Le critiche in molti casi sono state feroci, ma, come sempre su certe poltrone ci si siede col culo prevenuto: si vorrebbe assistere a una crocifissione, se non c’è quella il film è fazioso e fa schifo. Mannaggia a loro, il film non è fazioso, non di quel fazio quantomeno.
Oggi va visto come un ottimo contributo storiografico e documento per il futuro sul costume italiano.
Berluscono, lo strilla il sottotitolo, parla con le sue stesse parole. Ma il prodotto parla di luci ed ombre, e lo fa con un certo equilibrio.
Non nasconde, ad esempio, certi capitoli scottanti, che il protagonista, va da sé, ridimensiona: «E adesso le faccio vedere – dice, non enza un’aria scanzonata – questa sala cult (pronunciato con la u voluta, a parer mio) del famoso bunga bunga».
Poi la visita negli spogliatoi con Berlusconi che si rivolge Inzaghi, allenatore del Milan, consigliandogli di «attaccare», davanti ai suoi giocatori. Lì si legge, e si mostra anche un certo imbarazzo del Mr. E dei calciatori presenti. Chiunque altro lo avrebbe considerato un cavallo da cavalcare oppure da nascondere in certe stalle al buio. Qui lo si rende parte del tutto. Perché la narrazione è onesta: Berlusconi sapeva imbarazzare come nessuno e per comprenderlo è fondamentale il piano d’ascolto anche di chi lo guarda con occhio sgomento, senza bisogno di farne una macchietta.
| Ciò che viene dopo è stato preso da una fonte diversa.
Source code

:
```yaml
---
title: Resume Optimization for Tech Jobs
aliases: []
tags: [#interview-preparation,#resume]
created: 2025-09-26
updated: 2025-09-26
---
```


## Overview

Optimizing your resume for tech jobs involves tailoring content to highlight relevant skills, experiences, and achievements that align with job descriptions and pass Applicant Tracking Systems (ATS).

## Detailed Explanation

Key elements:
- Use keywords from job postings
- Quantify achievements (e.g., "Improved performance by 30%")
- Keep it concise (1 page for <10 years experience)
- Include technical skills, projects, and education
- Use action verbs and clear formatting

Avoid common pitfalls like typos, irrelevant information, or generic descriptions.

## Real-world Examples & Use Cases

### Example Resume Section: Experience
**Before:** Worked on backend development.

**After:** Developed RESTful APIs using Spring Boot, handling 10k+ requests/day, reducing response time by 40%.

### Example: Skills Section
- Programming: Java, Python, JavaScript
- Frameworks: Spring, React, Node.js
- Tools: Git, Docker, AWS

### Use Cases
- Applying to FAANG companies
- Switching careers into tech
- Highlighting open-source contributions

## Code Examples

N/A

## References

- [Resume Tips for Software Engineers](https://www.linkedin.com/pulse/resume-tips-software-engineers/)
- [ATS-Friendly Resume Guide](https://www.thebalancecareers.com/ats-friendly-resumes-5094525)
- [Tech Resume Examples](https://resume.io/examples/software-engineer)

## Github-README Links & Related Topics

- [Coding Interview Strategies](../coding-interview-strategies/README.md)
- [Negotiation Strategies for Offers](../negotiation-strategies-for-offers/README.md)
My Way, Berlusconi In His Own Words, questo documentario sulla vita di Silvio Berlusconi tratto dal libro di Alan Friedman, diretto da Antongiulio Panizzi e prodotto dalla Leone film Group, scaturito da oltre 28 ore di registrazione in cui il Presidente (continuano in molti a chiamarlo così) racconta la sua vita, in uno stato di piena fiducia nei confronti del suo intervistatore, indulgente verso se stesso, ma anche aperto, empatico, onesto come raramente i politici sono. Restìo, per una sfiducia maturata nel tempo, alle interviste non “telefonate” come si dice in gergo, qui, si fa vedere per vizi e virtù. Per i peccati, forse ora ci sarà il tempo e il modo, qui il tutto viene narrato senza occultare, ma con una benevolenza forse straripata per il principio dei vasi comunicanti che diventa parte non trascurabile dello storytelling: se sentivi parlare Berlusconi delle sue vicende non c’era mai vittimismo, non c’era mai contraerea, solo un dare quella che secondo gli occhi contagiosi del protagonista era una faccenda che meritava la giusta dimesione, ma che è chiaro (anche dal documentario) quanto gli sia costata cara.
La lezione, se c’è è su quattro zampe: Dudù, che a un certo momento è diventato un amico inseparabile, diventa il simbolo dell’unico fedelissimo del Cavaliere. Bisogna, ovviamente, avere lo spirito giusto per intenderlo. Ma chi ha scritto, rappresentato trasformato 28 ore in un’ora e trent’otto non poteva non capire.